Таким образом, нужно обобщить случай, когда свет доходит до нас от давно уже погасших звезд – их изображение, прежде чем дойти до нас, преодолевает световые годы. Если бы свет был гораздо медленнее, то множество вещей, в том числе и самых близких, давно бы постигла судьба тех погасших звезд: мы бы их видели, они были бы там, но их бы там уже больше не было. И разве реальное в этом случае не было бы чем-то, чей образ еще доходит до нас, когда само оно уже исчезло? Аналогия с мысленными объектами и ментальным эфиром.
Если представить свет очень медленным, то тела могли бы приблизиться к нам быстрее, чем их изображения, что бы тогда произошло? Мы сталкивались бы с ними, прежде чем смогли бы увидеть их приближение. Впрочем, можно представить, в противоположность нашей вселенной, в которой все тела медленно движутся со скоростями, совершенно низкими по сравнению со скоростью света, вселенную, где тела перемещались бы с невероятными скоростями, за исключением света, который был бы очень медленным. Это был бы всеобщий хаос, который уже не регулировался бы мгновенностью световых сообщений.
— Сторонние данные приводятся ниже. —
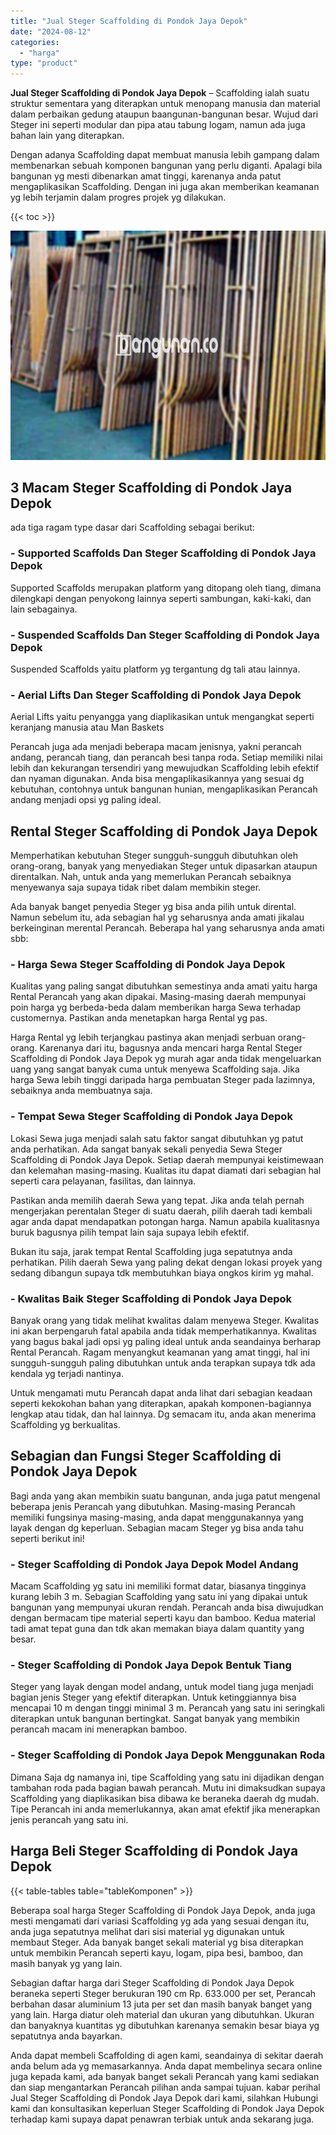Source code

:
 ```yaml
---
title: "Jual Steger Scaffolding di Pondok Jaya Depok"
date: "2024-08-12"
categories: 
  - "harga"
type: "product"
---
```


**Jual Steger Scaffolding di Pondok Jaya Depok** – Scaffolding ialah suatu struktur sementara yang diterapkan untuk menopang manusia dan material dalam perbaikan gedung ataupun baangunan-bangunan besar. Wujud dari Steger ini seperti modular dan pipa atau tabung logam, namun ada juga bahan lain yang diterapkan.

Dengan adanya Scaffolding dapat membuat manusia lebih gampang dalam membenarkan sebuah komponen bangunan yang perlu diganti. Apalagi bila bangunan yg mesti dibenarkan amat tinggi, karenanya anda patut mengaplikasikan Scaffolding. Dengan ini juga akan memberikan keamanan yg lebih terjamin dalam progres projek yg dilakukan.

{{< toc >}}

![Jual Steger Scaffolding di Pondok Jaya Depok](/images/sewa-scaffolding-steger-14.png)

## 3 Macam Steger Scaffolding di Pondok Jaya Depok

ada tiga ragam type dasar dari Scaffolding sebagai berikut:

### \- Supported Scaffolds Dan Steger Scaffolding di Pondok Jaya Depok

Supported Scaffolds merupakan platform yang ditopang oleh tiang, dimana dilengkapi dengan penyokong lainnya seperti sambungan, kaki-kaki, dan lain sebagainya.

### \- Suspended Scaffolds Dan Steger Scaffolding di Pondok Jaya Depok

Suspended Scaffolds yaitu platform yg tergantung dg tali atau lainnya.

### \- Aerial Lifts Dan Steger Scaffolding di Pondok Jaya Depok

Aerial Lifts yaitu penyangga yang diaplikasikan untuk mengangkat seperti keranjang manusia atau Man Baskets

Perancah juga ada menjadi beberapa macam jenisnya, yakni perancah andang, perancah tiang, dan perancah besi tanpa roda. Setiap memiliki nilai lebih dan kekurangan tersendiri yang mewujudkan Scaffolding lebih efektif dan nyaman digunakan. Anda bisa mengaplikasikannya yang sesuai dg kebutuhan, contohnya untuk bangunan hunian, mengaplikasikan Perancah andang menjadi opsi yg paling ideal.

## Rental Steger Scaffolding di Pondok Jaya Depok

Memperhatikan kebutuhan Steger sungguh-sungguh dibutuhkan oleh orang-orang, banyak yang menyediakan Steger untuk dipasarkan ataupun direntalkan. Nah, untuk anda yang memerlukan Perancah sebaiknya menyewanya saja supaya tidak ribet dalam membikin steger.

Ada banyak banget penyedia Steger yg bisa anda pilih untuk dirental. Namun sebelum itu, ada sebagian hal yg seharusnya anda amati jikalau berkeinginan merental Perancah. Beberapa hal yang seharusnya anda amati sbb:

### \- Harga Sewa Steger Scaffolding di Pondok Jaya Depok

Kualitas yang paling sangat dibutuhkan semestinya anda amati yaitu harga Rental Perancah yang akan dipakai. Masing-masing daerah mempunyai poin harga yg berbeda-beda dalam memberikan harga Sewa terhadap customernya. Pastikan anda menetapkan harga Rental yg pas.

Harga Rental yg lebih terjangkau pastinya akan menjadi serbuan orang-orang. Karenanya dari itu, bagusnya anda mencari harga Rental Steger Scaffolding di Pondok Jaya Depok yg murah agar anda tidak mengeluarkan uang yang sangat banyak cuma untuk menyewa Scaffolding saja. Jika harga Sewa lebih tinggi daripada harga pembuatan Steger pada lazimnya, sebaiknya anda membuatnya saja.

### \- Tempat Sewa Steger Scaffolding di Pondok Jaya Depok

Lokasi Sewa juga menjadi salah satu faktor sangat dibutuhkan yg patut anda perhatikan. Ada sangat banyak sekali penyedia Sewa Steger Scaffolding di Pondok Jaya Depok. Setiap daerah mempunyai keistimewaan dan kelemahan masing-masing. Kualitas itu dapat diamati dari sebagian hal seperti cara pelayanan, fasilitas, dan lainnya.

Pastikan anda memilih daerah Sewa yang tepat. Jika anda telah pernah mengerjakan perentalan Steger di suatu daerah, pilih daerah tadi kembali agar anda dapat mendapatkan potongan harga. Namun apabila kualitasnya buruk bagusnya pilih tempat lain saja supaya lebih efektif.

Bukan itu saja, jarak tempat Rental Scaffolding juga sepatutnya anda perhatikan. Pilih daerah Sewa yang paling dekat dengan lokasi proyek yang sedang dibangun supaya tdk membutuhkan biaya ongkos kirim yg mahal.

### \- Kwalitas Baik Steger Scaffolding di Pondok Jaya Depok

Banyak orang yang tidak melihat kwalitas dalam menyewa Steger. Kwalitas ini akan berpengaruh fatal apabila anda tidak memperhatikannya. Kwalitas yang bagus bakal jadi opsi yg paling ideal untuk anda seandainya berharap Rental Perancah. Ragam menyangkut keamanan yang amat tinggi, hal ini sungguh-sungguh paling dibutuhkan untuk anda terapkan supaya tdk ada kendala yg terjadi nantinya.

Untuk mengamati mutu Perancah dapat anda lihat dari sebagian keadaan seperti kekokohan bahan yang diterapkan, apakah komponen-bagiannya lengkap atau tidak, dan hal lainnya. Dg semacam itu, anda akan menerima Scaffolding yg berkualitas.

## Sebagian dan Fungsi Steger Scaffolding di Pondok Jaya Depok

Bagi anda yang akan membikin suatu bangunan, anda juga patut mengenal beberapa jenis Perancah yang dibutuhkan. Masing-masing Perancah memiliki fungsinya masing-masing, anda dapat menggunakannya yang layak dengan dg keperluan. Sebagian macam Steger yg bisa anda tahu seperti berikut ini!

### \- Steger Scaffolding di Pondok Jaya Depok Model Andang

Macam Scaffolding yg satu ini memiliki format datar, biasanya tingginya kurang lebih 3 m. Sebagian Scaffolding yang satu ini yang dipakai untuk bangunan yang mempunyai ukuran rendah. Perancah anda bisa diwujudkan dengan bermacam tipe material seperti kayu dan bamboo. Kedua material tadi amat tepat guna dan tdk akan memakan biaya dalam quantity yang besar.

### \- Steger Scaffolding di Pondok Jaya Depok Bentuk Tiang

Steger yang layak dengan model andang, untuk model tiang juga menjadi bagian jenis Steger yang efektif diterapkan. Untuk ketinggiannya bisa mencapai 10 m dengan tinggi minimal 3 m. Perancah yang satu ini seringkali diterapkan untuk bangunan bertingkat. Sangat banyak yang membikin perancah macam ini menerapkan bamboo.

### \- Steger Scaffolding di Pondok Jaya Depok Menggunakan Roda

Dimana Saja dg namanya ini, tipe Scaffolding yang satu ini dijadikan dengan tambahan roda pada bagian bawah perancah. Mutu ini dimaksudkan supaya Scaffolding yang diaplikasikan bisa dibawa ke beraneka daerah dg mudah. Tipe Perancah ini anda memerlukannya, akan amat efektif jika menerapkan jenis perancah yang satu ini.

## Harga Beli Steger Scaffolding di Pondok Jaya Depok

{{< table-tables table="tableKomponen" >}}

Beberapa soal harga Steger Scaffolding di Pondok Jaya Depok, anda juga mesti mengamati dari variasi Scaffolding yg ada yang sesuai dengan itu, anda juga sepatutnya melihat dari sisi material yg digunakan untuk membaut Steger. Ada banyak banget sekali material yg bisa diterapkan untuk membikin Perancah seperti kayu, logam, pipa besi, bamboo, dan masih banyak yg yang lain.

Sebagian daftar harga dari Steger Scaffolding di Pondok Jaya Depok beraneka seperti Steger berukuran 190 cm Rp. 633.000 per set, Perancah berbahan dasar aluminium 13 juta per set dan masih banyak banget yang yang lain. Harga diatur oleh material dan ukuran yang dibutuhkan. Ukuran dan banyaknya kuantitas yg dibutuhkan karenanya semakin besar biaya yg sepatutnya anda bayarkan.

Anda dapat membeli Scaffolding di agen kami, seandainya di sekitar daerah anda belum ada yg memasarkannya. Anda dapat membelinya secara online juga kepada kami, ada banyak banget sekali Perancah yang kami sediakan dan siap mengantarkan Perancah pilihan anda sampai tujuan. kabar perihal Jual Steger Scaffolding di Pondok Jaya Depok dari kami, silahkan Hubungi kami dan konsultasikan keperluan Steger Scaffolding di Pondok Jaya Depok terhadap kami supaya dapat penawran terbiak untuk anda sekarang juga.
Свет был бы как ветер с переменными скоростями, даже с мертвыми штилями, во время которых никакое изображение не достигало бы нас из зон застоя.
Свет был бы подобен запаху: различен в зависимости от тела, он почти не распространялся бы за пределы непосредственного окружения. Сфера световых сообщений, затухающих на расстоянии. Изображения тел почти не распространялись бы за границы определенной световой области, больше не существуя за ее пределами.
Или более того, представить свет, движущийся с медлительностью материков, континентальных плит, которые наползают друг на друга и вызывают землетрясения, разрушающие все изображения и наше восприятие пространства.
Можно ли представить себе медленную рефракцию лиц и жестов, подобную движениям пловца в трясине? Как смотреть кому-то в глаза, как соблазнить его, если вы не уверены, что он еще здесь? Что, если замедленная кинопроекция охватит всю вселенную?
Комическая экзальтация ускорения, которое транцендентирует смысл эксплозией, [27] Эксплозия – взрыв, расширение, распространение, экспансия; имплозия – взрыв, направленный внутрь, быстрое разрушение под влиянием внутренних факторов, схлопывание, сжатие.
– и поэтическое очарование замедления, которое разрушает смысл имплозией.
C тех пор, как ускорение стало нашим банальным состоянием, саспенс и замедление стали нашими современными формами трагического. С тех пор как время растянулось, расширилось до плавающих параметров реальности, оно больше не очевидно в своем нормальном течении. Оно больше не озаряется волей. Пространство также больше не озаряется движением. Поскольку их назначение (историческое?) утрачено, нужно, чтобы нечто вроде предопределения вновь вмешалось, дабы вернуть им некоторый трагический эффект. Это предопределение прочитывается в саспенсе и замедлении. Это то, что настолько приостанавливает развитие формы, что смысл больше не кристаллизируется. Или же, в дискурсе смысла, это медленное проявление другого смысла, который имплозирует в рамках первого.